過去の、ダビデに関する二つの記事、そこで私が主張した内容を、あるプロテスタント教会の伝道師、牧師、副牧師、の方々と問答する機会を得ました。長い問答の末一つに要約された疑問、教会と一般キリスト者の聖書理解に対して、私が聖書の記述に詳細に基づいて発した問いに対して、とうとう答えが示されないところまで問答が煮詰まりました。
昨年12月に入った頃、近くの公園をリハビリのため歩いている時、出会いがありました。
S.M. さん、日本語が達者なご婦人、アメリカの宣教団に派遣され近くの教会で英会話を教え、ご主人は3月に関連の神学校を卒業予定とのことでした。
公園の広い芝生をひと回り一緒に歩きながらさらにお話を聞く。
依って立つ教会は、福音派プロテスタントの H 教団と判る。
その教団については予備知識がありました。戦時中、ほとんどのキリスト教組織が戦争協力に応じていく中で、H 教団のメンバーはひどい弾圧を受け、多くの犠牲者を出したと、キリスト教の戦時下抵抗について記した本で読んだ記憶が残っていました。
そのこともあって、もう少し詳しい話を聞かせてもらえる機会をと思い、数日後に予定されているという、不特定の人々がコーヒーを飲みながら自由な話をする集いへのお誘いを快く受けました。
それを機に、以前ブログの記事にも書いた、ダビデの罪の深さ、ダビデの子イエスという呼称の誤り、精霊に人格(位格)を与える三位一体への疑問、等々を質問させて頂く機会を得ました。
その信仰問答は思いがけず長期にわたりましたが、ダビデに関する問いにはストレートな答えは得られず、紆余曲折し、混迷してしまいました。
そしてとうとう、問答は煮詰まり、これ以上の返答は望めないと思われる状況になってしまいました。
最後まで残った私の疑問には、反論もなく、間違いの指摘もなく、かといって内容に理解を示す返信があるわけでなく、要するに返答不能に陥ったと推察せざるを得ません。
一昨日、もはやこれまでと思い、問答終結のお願いのメールを送りました。
その問答終結のメールが、この問答の締め括りになっていますので、その内容を、固有名詞をイニシャルに変えて、以下に掲げます。

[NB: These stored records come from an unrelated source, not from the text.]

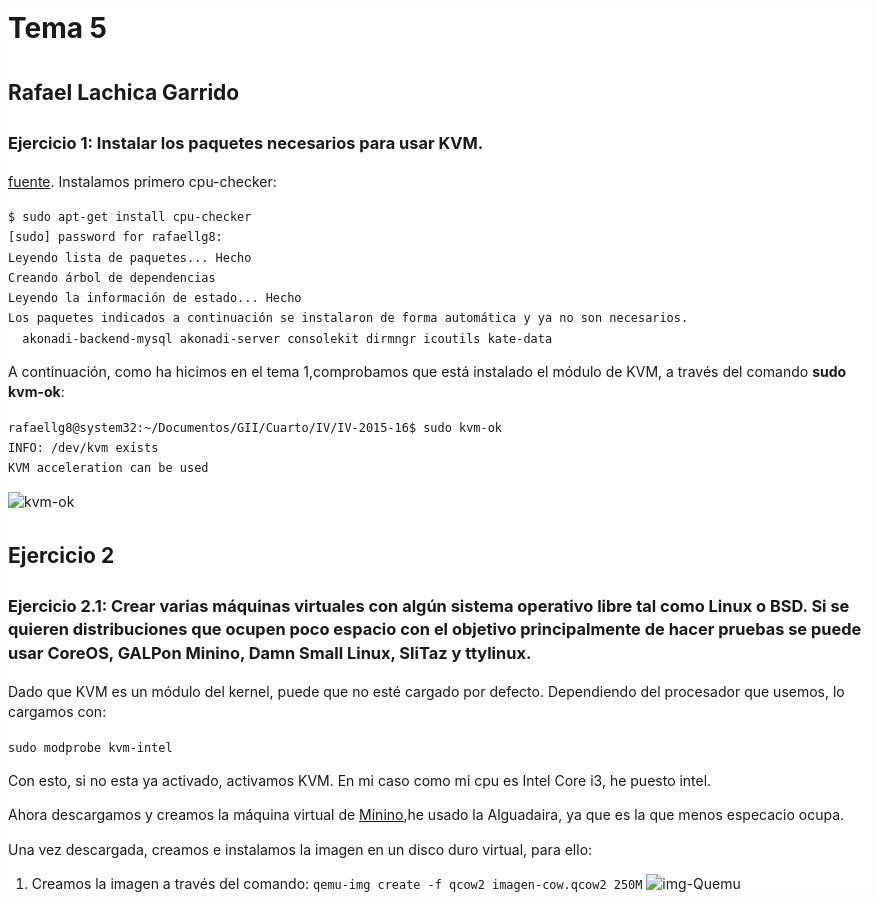 # Tema 5
## Rafael Lachica Garrido

### Ejercicio 1: Instalar los paquetes necesarios para usar KVM.
[fuente](http://nyacomputing.com/how-to-install-kvm-on-ubuntu-and-run-virtual-machines/).
Instalamos primero cpu-checker:
```
$ sudo apt-get install cpu-checker
[sudo] password for rafaellg8:
Leyendo lista de paquetes... Hecho
Creando árbol de dependencias       
Leyendo la información de estado... Hecho
Los paquetes indicados a continuación se instalaron de forma automática y ya no son necesarios.
  akonadi-backend-mysql akonadi-server consolekit dirmngr icoutils kate-data
```

A continuación, como ha hicimos en el tema 1,comprobamos que está instalado el módulo de KVM, a través del comando **sudo kvm-ok**:
```
rafaellg8@system32:~/Documentos/GII/Cuarto/IV/IV-2015-16$ sudo kvm-ok
INFO: /dev/kvm exists
KVM acceleration can be used
```
![kvm-ok](http://i1383.photobucket.com/albums/ah302/Rafael_Lachica_Garrido/kmv-ok_zpsykwyuztd.png?t=1443563958 "km-ok")


## Ejercicio 2
### Ejercicio 2.1: Crear varias máquinas virtuales con algún sistema operativo libre tal como Linux o BSD. Si se quieren distribuciones que ocupen poco espacio con el objetivo principalmente de hacer pruebas se puede usar CoreOS, GALPon Minino, Damn Small Linux, SliTaz y ttylinux.

Dado que KVM es un módulo del kernel, puede que no esté cargado por defecto. Dependiendo del procesador que usemos, lo cargamos con:
```
sudo modprobe kvm-intel
```
Con esto, si no esta ya activado, activamos KVM. En mi caso como mi cpu es Intel Core i3, he puesto intel.

Ahora descargamos y creamos la máquina virtual de [Minino](http://minino.galpon.org/es/descargas),he usado la Alguadaira, ya que es la que menos especacio ocupa.

Una vez descargada, creamos e instalamos la imagen en un disco duro virtual, para ello:
1. Creamos la imagen a través del comando: ```qemu-img create -f qcow2 imagen-cow.qcow2 250M```
![img-Quemu](http://i1383.photobucket.com/albums/ah302/Rafael_Lachica_Garrido/Captura%20de%20pantalla%20de%202016-01-02%20131941_zpsgaj4d7yl.png)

(読み易さ改善のため、原文の、てにおは及び副詞形容詞の文法的整合を改めています)
∵‥∴‥∵‥∴‥∴‥∵‥∴‥∵‥∴‥∴‥∵‥∴
[引用始め]
H.K.先生、M.M.さん、S.M.さん、A.C.さん へ
長い間お導き頂きました信仰問答でしたが、ほぼ行き着くところまできた感がしております。
つきましては、これをもって問答の終結とさせて頂きたくお願い致します。
締め括りとして、問答の要点について反省を込めながら振り返り、少しだけ記してみます。
思えば長い間、実に9か月に渡って、H.K.先生とM.M.さんに、O教会の会堂で、そして数え切れない程のメールでお教え頂いて参りました。お忙しい中の貴重なお時間を割いてのお教えでした。にも関わらず、私ごとき不心得者は、自分が理解できないことに苛立ち、無礼で品位を欠く言葉を書き連ねてまいりました。深く反省し恥じております。どうかご容赦ください。
長期に渡った問答の始まりは、つぎの私の疑問三つでした。
1. 精霊の人格は理解しがたい。
2.「ダビデの子イエス」という呼称への疑問。
3. ダビデが悔い改めず罪を生涯継続したことへの疑問。
この三つの疑問から様々な教義や用語の説明をいただきました。そして、私の聖書の理解が片寄っているため、問答がすれ違ってしまうことが大変多く、聖書を全体的に理解できていない私は、その都度、苛立ちながらすれ違った事柄を聖書で調べて、問答を続けさせて頂きました。このすれ違いのせいで、あるいはそのおかげで、結果的に非常に多くのことを学びました。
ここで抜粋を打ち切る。